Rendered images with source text
Start of Block

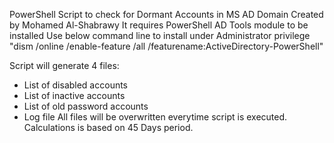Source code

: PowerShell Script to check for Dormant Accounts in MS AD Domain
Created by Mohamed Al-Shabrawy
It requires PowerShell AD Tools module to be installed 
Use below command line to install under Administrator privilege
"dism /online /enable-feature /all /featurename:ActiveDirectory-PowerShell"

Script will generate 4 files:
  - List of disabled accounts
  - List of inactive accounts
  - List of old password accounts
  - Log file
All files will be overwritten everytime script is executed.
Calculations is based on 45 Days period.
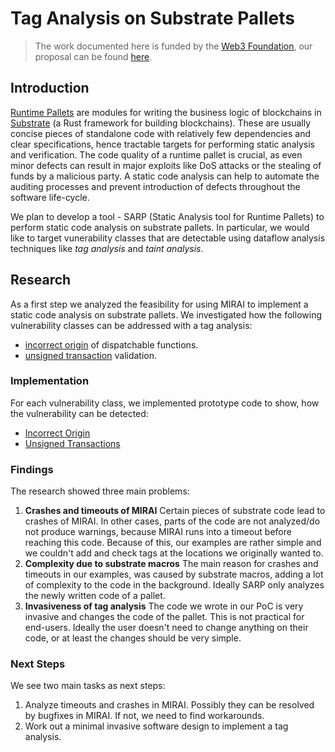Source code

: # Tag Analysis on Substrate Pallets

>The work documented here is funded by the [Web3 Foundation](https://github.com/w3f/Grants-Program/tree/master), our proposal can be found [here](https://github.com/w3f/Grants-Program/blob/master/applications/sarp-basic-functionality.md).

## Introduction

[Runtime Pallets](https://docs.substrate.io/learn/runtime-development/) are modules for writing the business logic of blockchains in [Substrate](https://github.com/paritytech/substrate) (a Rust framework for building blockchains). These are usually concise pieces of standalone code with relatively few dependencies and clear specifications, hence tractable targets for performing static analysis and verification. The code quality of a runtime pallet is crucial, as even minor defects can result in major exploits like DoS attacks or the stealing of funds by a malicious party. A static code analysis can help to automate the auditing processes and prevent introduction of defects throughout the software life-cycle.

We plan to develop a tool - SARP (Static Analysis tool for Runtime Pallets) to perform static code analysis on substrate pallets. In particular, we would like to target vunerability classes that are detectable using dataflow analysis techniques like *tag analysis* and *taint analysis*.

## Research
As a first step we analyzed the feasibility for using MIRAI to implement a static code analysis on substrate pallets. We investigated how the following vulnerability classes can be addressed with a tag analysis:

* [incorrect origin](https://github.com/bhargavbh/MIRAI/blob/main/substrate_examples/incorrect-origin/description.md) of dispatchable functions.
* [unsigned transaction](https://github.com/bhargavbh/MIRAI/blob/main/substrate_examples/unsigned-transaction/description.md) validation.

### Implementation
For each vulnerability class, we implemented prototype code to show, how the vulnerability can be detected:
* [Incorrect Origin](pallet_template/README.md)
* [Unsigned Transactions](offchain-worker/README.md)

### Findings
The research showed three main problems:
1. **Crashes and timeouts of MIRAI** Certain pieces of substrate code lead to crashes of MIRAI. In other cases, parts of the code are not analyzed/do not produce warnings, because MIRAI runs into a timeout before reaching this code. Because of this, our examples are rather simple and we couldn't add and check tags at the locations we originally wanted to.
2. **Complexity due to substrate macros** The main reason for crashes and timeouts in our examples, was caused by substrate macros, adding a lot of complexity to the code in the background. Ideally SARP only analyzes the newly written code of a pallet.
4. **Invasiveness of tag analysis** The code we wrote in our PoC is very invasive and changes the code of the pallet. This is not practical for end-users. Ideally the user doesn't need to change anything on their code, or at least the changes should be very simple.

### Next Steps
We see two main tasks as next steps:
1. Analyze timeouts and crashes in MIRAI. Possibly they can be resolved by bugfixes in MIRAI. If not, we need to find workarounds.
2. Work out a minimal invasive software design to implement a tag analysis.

End of Block

What you return must match each record exactly and contain no images.

Source code

: PowerShell Script to check for Dormant Accounts in MS AD Domain
Created by Mohamed Al-Shabrawy
It requires PowerShell AD Tools module to be installed 
Use below command line to install under Administrator privilege
"dism /online /enable-feature /all /featurename:ActiveDirectory-PowerShell"

Script will generate 4 files:
  - List of disabled accounts
  - List of inactive accounts
  - List of old password accounts
  - Log file
All files will be overwritten everytime script is executed.
Calculations is based on 45 Days period.
Source code

: # Tag Analysis on Substrate Pallets

>The work documented here is funded by the [Web3 Foundation](https://github.com/w3f/Grants-Program/tree/master), our proposal can be found [here](https://github.com/w3f/Grants-Program/blob/master/applications/sarp-basic-functionality.md).

## Introduction

[Runtime Pallets](https://docs.substrate.io/learn/runtime-development/) are modules for writing the business logic of blockchains in [Substrate](https://github.com/paritytech/substrate) (a Rust framework for building blockchains). These are usually concise pieces of standalone code with relatively few dependencies and clear specifications, hence tractable targets for performing static analysis and verification. The code quality of a runtime pallet is crucial, as even minor defects can result in major exploits like DoS attacks or the stealing of funds by a malicious party. A static code analysis can help to automate the auditing processes and prevent introduction of defects throughout the software life-cycle.

We plan to develop a tool - SARP (Static Analysis tool for Runtime Pallets) to perform static code analysis on substrate pallets. In particular, we would like to target vunerability classes that are detectable using dataflow analysis techniques like *tag analysis* and *taint analysis*.

## Research
As a first step we analyzed the feasibility for using MIRAI to implement a static code analysis on substrate pallets. We investigated how the following vulnerability classes can be addressed with a tag analysis:

* [incorrect origin](https://github.com/bhargavbh/MIRAI/blob/main/substrate_examples/incorrect-origin/description.md) of dispatchable functions.
* [unsigned transaction](https://github.com/bhargavbh/MIRAI/blob/main/substrate_examples/unsigned-transaction/description.md) validation.

### Implementation
For each vulnerability class, we implemented prototype code to show, how the vulnerability can be detected:
* [Incorrect Origin](pallet_template/README.md)
* [Unsigned Transactions](offchain-worker/README.md)

### Findings
The research showed three main problems:
1. **Crashes and timeouts of MIRAI** Certain pieces of substrate code lead to crashes of MIRAI. In other cases, parts of the code are not analyzed/do not produce warnings, because MIRAI runs into a timeout before reaching this code. Because of this, our examples are rather simple and we couldn't add and check tags at the locations we originally wanted to.
2. **Complexity due to substrate macros** The main reason for crashes and timeouts in our examples, was caused by substrate macros, adding a lot of complexity to the code in the background. Ideally SARP only analyzes the newly written code of a pallet.
4. **Invasiveness of tag analysis** The code we wrote in our PoC is very invasive and changes the code of the pallet. This is not practical for end-users. Ideally the user doesn't need to change anything on their code, or at least the changes should be very simple.

### Next Steps
We see two main tasks as next steps:
1. Analyze timeouts and crashes in MIRAI. Possibly they can be resolved by bugfixes in MIRAI. If not, we need to find workarounds.
2. Work out a minimal invasive software design to implement a tag analysis.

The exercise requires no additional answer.